I do not have a smartphone partially because I am a cheapskate, and partially because I mistrust the surveillance completely. Modern smartphones are packed full of sensors, and those sensors are doing their best to track everything I do. I can try to turn off a million checkboxes, but I do not feel this is sufficient, and it is playing whack-a-mole. (If Google or Apple really cared about privacy they would bake a "Do not allow anything unless I explicitly consent, and also stop popping up nag screens" mode, but I am guessing that will never happen.)

If I was rich I would probably go with an iPhone, since Apple's business model is not directly tied to tracking everything I do. There are some Android remixes that are supposed to be better for privacy, but I do not know how well they work or how much I should trust them.

If I want to stay in tech (and probably even if I don't) then I will have to give in and get a smartphone sooner or later, but I am genuinely befuddled about what to do here.

Google Analytics

I do not do much website tracking (I do not even get server logs on this site) and that gets frustrating sometimes. For other projects we have used Google Analytics, which I kind of hate because it adds to the problem of surveillance and doesn't fix it.

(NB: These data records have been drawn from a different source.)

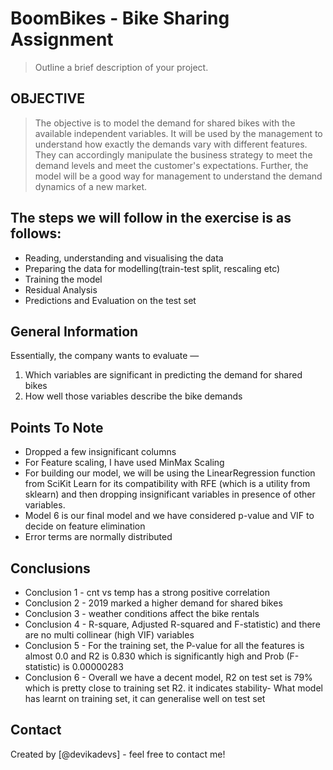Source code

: # BoomBikes - Bike Sharing Assignment
> Outline a brief description of your project.

## OBJECTIVE
> The objective is to model the demand for shared bikes with the available independent variables. It will be used by the management to understand how exactly the demands vary with different features. They can accordingly manipulate the business strategy to meet the demand levels and meet the customer's expectations. Further, the model will be a good way for management to understand the demand dynamics of a new market.


## The steps we will follow in the exercise is as follows:
* Reading, understanding and visualising the data
* Preparing the data for modelling(train-test split, rescaling etc)
* Training the model
* Residual Analysis
* Predictions and Evaluation on the test set

<!-- You can include any other section that is pertinent to your problem -->

## General Information
Essentially, the company wants to evaluate — 
1. Which variables are significant in predicting the demand for shared bikes
2. How well those variables describe the bike demands

<!-- You don't have to answer all the questions - just the ones relevant to your project. -->

## Points To Note
- Dropped a few insignificant columns
- For Feature scaling, I have used MinMax Scaling
- For building our model, we will be using the LinearRegression function from SciKit Learn for its compatibility with RFE (which is a utility from sklearn) and then dropping insignificant variables in presence of other variables.
- Model 6 is our final model and we have considered p-value and VIF to decide on feature elimination
- Error terms are normally distributed

## Conclusions
- Conclusion 1 - cnt vs temp has a strong positive correlation
- Conclusion 2 - 2019 marked a higher demand for shared bikes
- Conclusion 3 - weather conditions affect the bike rentals
- Conclusion 4 - R-square, Adjusted R-squared and F-statistic) and there are no multi collinear (high VIF) variables
- Conclusion 5 - For the training set, the P-value for all the features is almost 0.0 and R2 is 0.830 which is significantly high and Prob (F-statistic) is 0.00000283
- Conclusion 6 - Overall we have a decent model, R2 on test set is 79% which is pretty close to training set R2. it indicates stability- What model has learnt on training set, it can generalise well on test set

<!-- You don't have to answer all the questions - just the ones relevant to your project. -->

## Contact
Created by [@devikadevs] - feel free to contact me!


<!-- Optional -->
<!-- ## License -->
<!-- This project is open source and available under the [... License](). -->

<!-- You don't have to include all sections - just the one's relevant to your project -->
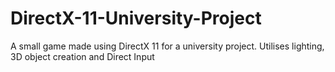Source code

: # DirectX-11-University-Project
A small game made using DirectX 11 for a university project. Utilises lighting, 3D object creation and Direct Input
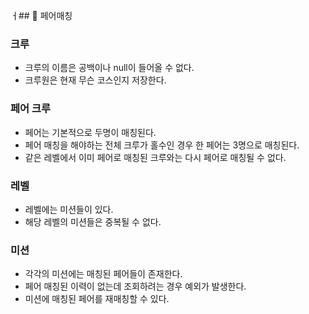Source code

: ㅓ## 🚀 페어매칭

### 크루
- 크루의 이름은 공백이나 null이 들어올 수 없다.
- 크루원은 현재 무슨 코스인지 저장한다.


### 페어 크루
- 페어는 기본적으로 두명이 매칭된다.
- 페어 매칭을 해야하는 전체 크루가 홀수인 경우 한 페어는 3명으로 매칭된다.
- 같은 레벨에서 이미 페어로 매칭된 크루와는 다시 페어로 매칭될 수 없다.

### 레벨
- 레벨에는 미션들이 있다.
- 해당 레벨의 미션들은 중복될 수 없다.

### 미션
- 각각의 미션에는 매칭된 페어들이 존재한다.
- 페어 매칭된 이력이 없는데 조회하려는 경우 예외가 발생한다.
- 미션에 매칭된 페어를 재매칭할 수 있다.
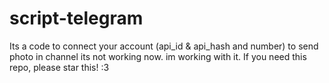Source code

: # script-telegram
Its a code to connect your account (api_id &amp; api_hash and number) to send photo in channel
its not working now. im working with it.
If you need this repo, please star this! :3
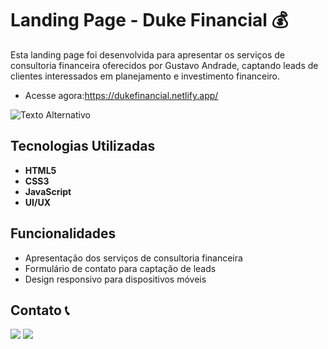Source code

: # Landing Page - Duke Financial :moneybag:

Esta landing page foi desenvolvida para apresentar os serviços de consultoria financeira oferecidos por Gustavo Andrade, captando leads de clientes interessados em planejamento e investimento financeiro.

- Acesse agora:https://dukefinancial.netlify.app/

![Texto Alternativo](https://i.imgur.com/iMAIOPC.png)

## Tecnologias Utilizadas
- **HTML5**
- **CSS3**
- **JavaScript**
- **UI/UX**

## Funcionalidades
- Apresentação dos serviços de consultoria financeira
- Formulário de contato para captação de leads
- Design responsivo para dispositivos móveis


## Contato 📞 

<div>
    <a href="https://www.linkedin.com/in/ribeirothales/" target="_blank"><img src="https://img.shields.io/badge/LinkedIn-0077B5?style=for-the-badge&logo=linkedin&logoColor=white" target="_blank"></a>
    <a href="mailto:thales.o.ribeiro@gmail.com" target="_blank"><img src="https://img.shields.io/badge/Gmail-D14836?style=for-the-badge&logo=gmail&logoColor=white" target="_blank"></a>
</div>

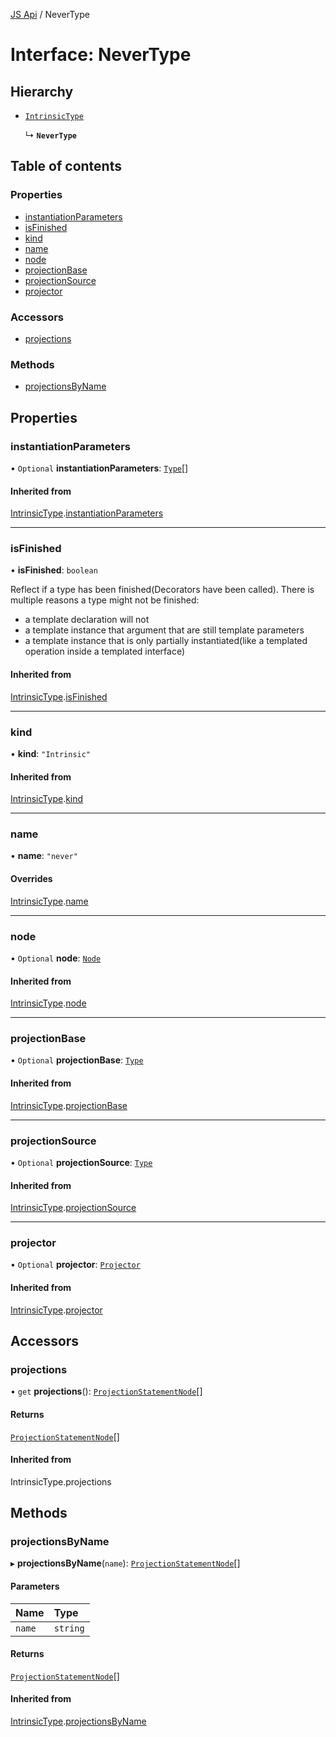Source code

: [JS Api](../index.md) / NeverType

# Interface: NeverType

## Hierarchy

- [`IntrinsicType`](IntrinsicType.md)

  ↳ **`NeverType`**

## Table of contents

### Properties

- [instantiationParameters](NeverType.md#instantiationparameters)
- [isFinished](NeverType.md#isfinished)
- [kind](NeverType.md#kind)
- [name](NeverType.md#name)
- [node](NeverType.md#node)
- [projectionBase](NeverType.md#projectionbase)
- [projectionSource](NeverType.md#projectionsource)
- [projector](NeverType.md#projector)

### Accessors

- [projections](NeverType.md#projections)

### Methods

- [projectionsByName](NeverType.md#projectionsbyname)

## Properties

### instantiationParameters

• `Optional` **instantiationParameters**: [`Type`](../index.md#type)[]

#### Inherited from

[IntrinsicType](IntrinsicType.md).[instantiationParameters](IntrinsicType.md#instantiationparameters)

___

### isFinished

• **isFinished**: `boolean`

Reflect if a type has been finished(Decorators have been called).
There is multiple reasons a type might not be finished:
- a template declaration will not
- a template instance that argument that are still template parameters
- a template instance that is only partially instantiated(like a templated operation inside a templated interface)

#### Inherited from

[IntrinsicType](IntrinsicType.md).[isFinished](IntrinsicType.md#isfinished)

___

### kind

• **kind**: ``"Intrinsic"``

#### Inherited from

[IntrinsicType](IntrinsicType.md).[kind](IntrinsicType.md#kind)

___

### name

• **name**: ``"never"``

#### Overrides

[IntrinsicType](IntrinsicType.md).[name](IntrinsicType.md#name)

___

### node

• `Optional` **node**: [`Node`](../index.md#node)

#### Inherited from

[IntrinsicType](IntrinsicType.md).[node](IntrinsicType.md#node)

___

### projectionBase

• `Optional` **projectionBase**: [`Type`](../index.md#type)

#### Inherited from

[IntrinsicType](IntrinsicType.md).[projectionBase](IntrinsicType.md#projectionbase)

___

### projectionSource

• `Optional` **projectionSource**: [`Type`](../index.md#type)

#### Inherited from

[IntrinsicType](IntrinsicType.md).[projectionSource](IntrinsicType.md#projectionsource)

___

### projector

• `Optional` **projector**: [`Projector`](Projector.md)

#### Inherited from

[IntrinsicType](IntrinsicType.md).[projector](IntrinsicType.md#projector)

## Accessors

### projections

• `get` **projections**(): [`ProjectionStatementNode`](ProjectionStatementNode.md)[]

#### Returns

[`ProjectionStatementNode`](ProjectionStatementNode.md)[]

#### Inherited from

IntrinsicType.projections

## Methods

### projectionsByName

▸ **projectionsByName**(`name`): [`ProjectionStatementNode`](ProjectionStatementNode.md)[]

#### Parameters

| Name | Type |
| :------ | :------ |
| `name` | `string` |

#### Returns

[`ProjectionStatementNode`](ProjectionStatementNode.md)[]

#### Inherited from

[IntrinsicType](IntrinsicType.md).[projectionsByName](IntrinsicType.md#projectionsbyname)
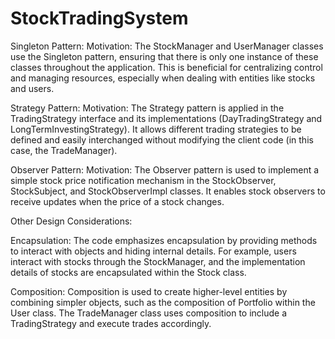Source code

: # StockTradingSystem

Singleton Pattern:
Motivation:
The StockManager and UserManager classes use the Singleton pattern, ensuring that there is only one instance of these classes throughout the application.
This is beneficial for centralizing control and managing resources, especially when dealing with entities like stocks and users.

Strategy Pattern:
Motivation:
The Strategy pattern is applied in the TradingStrategy interface and its implementations (DayTradingStrategy and LongTermInvestingStrategy).
It allows different trading strategies to be defined and easily interchanged without modifying the client code (in this case, the TradeManager).

Observer Pattern:
Motivation:
The Observer pattern is used to implement a simple stock price notification mechanism in the StockObserver, StockSubject, and StockObserverImpl classes.
It enables stock observers to receive updates when the price of a stock changes.

Other Design Considerations:

Encapsulation:
The code emphasizes encapsulation by providing methods to interact with objects and hiding internal details.
For example, users interact with stocks through the StockManager, and the implementation details of stocks are encapsulated within the Stock class.

Composition:
Composition is used to create higher-level entities by combining simpler objects, such as the composition of Portfolio within the User class.
The TradeManager class uses composition to include a TradingStrategy and execute trades accordingly.
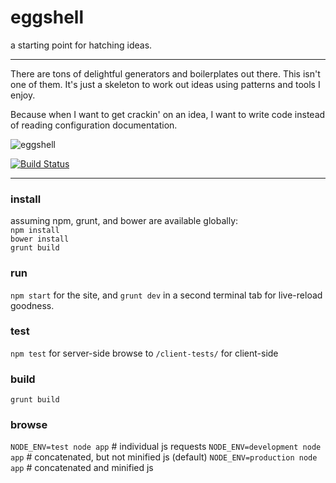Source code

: eggshell
========

a starting point for hatching ideas.

------

There are tons of delightful generators and boilerplates out there.
This isn't one of them. It's just a skeleton to work out ideas using
patterns and tools I enjoy.

Because when I want to get crackin' on an idea,
I want to write code instead of reading configuration documentation.

![eggshell](https://raw.github.com/twalker/eggshell/master/public/img/get-crackin.jpg "Get crackin'")

[![Build Status](https://travis-ci.org/twalker/eggshell.png)](https://travis-ci.org/twalker/eggshell)

------
### install

assuming npm, grunt, and bower are available globally:  
`npm install`  
`bower install`  
`grunt build`  

### run
`npm start` for the site, and `grunt dev` in a second terminal tab for live-reload goodness.

### test
`npm test` for server-side
browse to `/client-tests/` for client-side

### build
`grunt build`

### browse
`NODE_ENV=test node app` # individual js requests
`NODE_ENV=development node app` # concatenated, but not minified js (default)
`NODE_ENV=production node app` # concatenated and minified js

I do not have a good alternative. I have used AWStats and Webalizer in the past, but have not loved them. There is something called Matamo that people like, but I do not know anything about it.


My frustrations with this particular social network are well documented. I hold special animosity towards it because (unlike entertainment-oriented social networks) we have decided that it is necessary in order to secure employment.

I desperately hope that one can still secure employment without LinkedIn, but I am worried this won't be the case indefinitely. I know of exactly zero alternative work-oriented social networks.